YOUR TASK:
Apart from the images, reproduce every record word for word.

__________

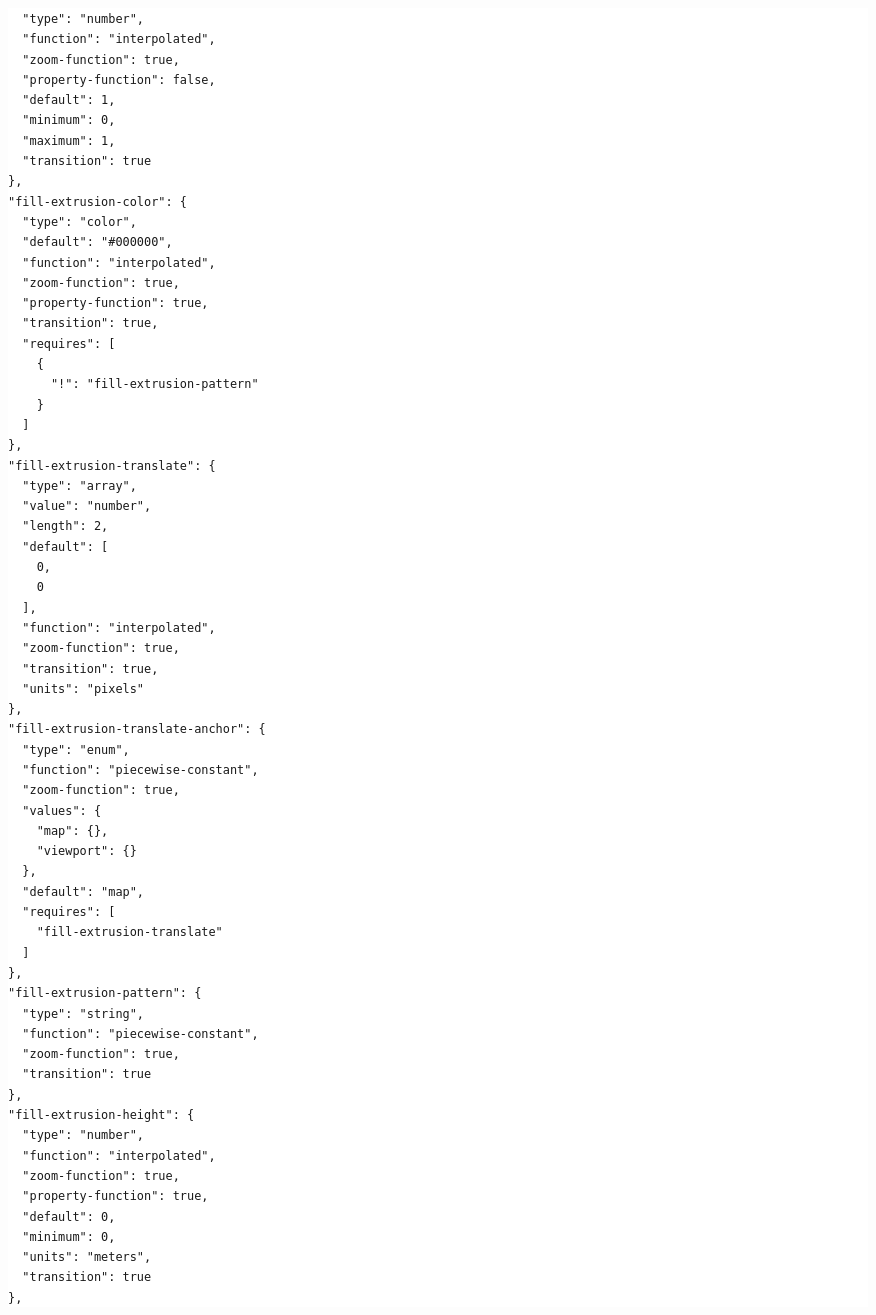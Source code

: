      "type": "number",
      "function": "interpolated",
      "zoom-function": true,
      "property-function": false,
      "default": 1,
      "minimum": 0,
      "maximum": 1,
      "transition": true
    },
    "fill-extrusion-color": {
      "type": "color",
      "default": "#000000",
      "function": "interpolated",
      "zoom-function": true,
      "property-function": true,
      "transition": true,
      "requires": [
        {
          "!": "fill-extrusion-pattern"
        }
      ]
    },
    "fill-extrusion-translate": {
      "type": "array",
      "value": "number",
      "length": 2,
      "default": [
        0,
        0
      ],
      "function": "interpolated",
      "zoom-function": true,
      "transition": true,
      "units": "pixels"
    },
    "fill-extrusion-translate-anchor": {
      "type": "enum",
      "function": "piecewise-constant",
      "zoom-function": true,
      "values": {
        "map": {},
        "viewport": {}
      },
      "default": "map",
      "requires": [
        "fill-extrusion-translate"
      ]
    },
    "fill-extrusion-pattern": {
      "type": "string",
      "function": "piecewise-constant",
      "zoom-function": true,
      "transition": true
    },
    "fill-extrusion-height": {
      "type": "number",
      "function": "interpolated",
      "zoom-function": true,
      "property-function": true,
      "default": 0,
      "minimum": 0,
      "units": "meters",
      "transition": true
    },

__________

ANSWER SECTION:
Source code

:      "type": "number",
      "function": "interpolated",
      "zoom-function": true,
      "property-function": false,
      "default": 1,
      "minimum": 0,
      "maximum": 1,
      "transition": true
    },
    "fill-extrusion-color": {
      "type": "color",
      "default": "#000000",
      "function": "interpolated",
      "zoom-function": true,
      "property-function": true,
      "transition": true,
      "requires": [
        {
          "!": "fill-extrusion-pattern"
        }
      ]
    },
    "fill-extrusion-translate": {
      "type": "array",
      "value": "number",
      "length": 2,
      "default": [
        0,
        0
      ],
      "function": "interpolated",
      "zoom-function": true,
      "transition": true,
      "units": "pixels"
    },
    "fill-extrusion-translate-anchor": {
      "type": "enum",
      "function": "piecewise-constant",
      "zoom-function": true,
      "values": {
        "map": {},
        "viewport": {}
      },
      "default": "map",
      "requires": [
        "fill-extrusion-translate"
      ]
    },
    "fill-extrusion-pattern": {
      "type": "string",
      "function": "piecewise-constant",
      "zoom-function": true,
      "transition": true
    },
    "fill-extrusion-height": {
      "type": "number",
      "function": "interpolated",
      "zoom-function": true,
      "property-function": true,
      "default": 0,
      "minimum": 0,
      "units": "meters",
      "transition": true
    },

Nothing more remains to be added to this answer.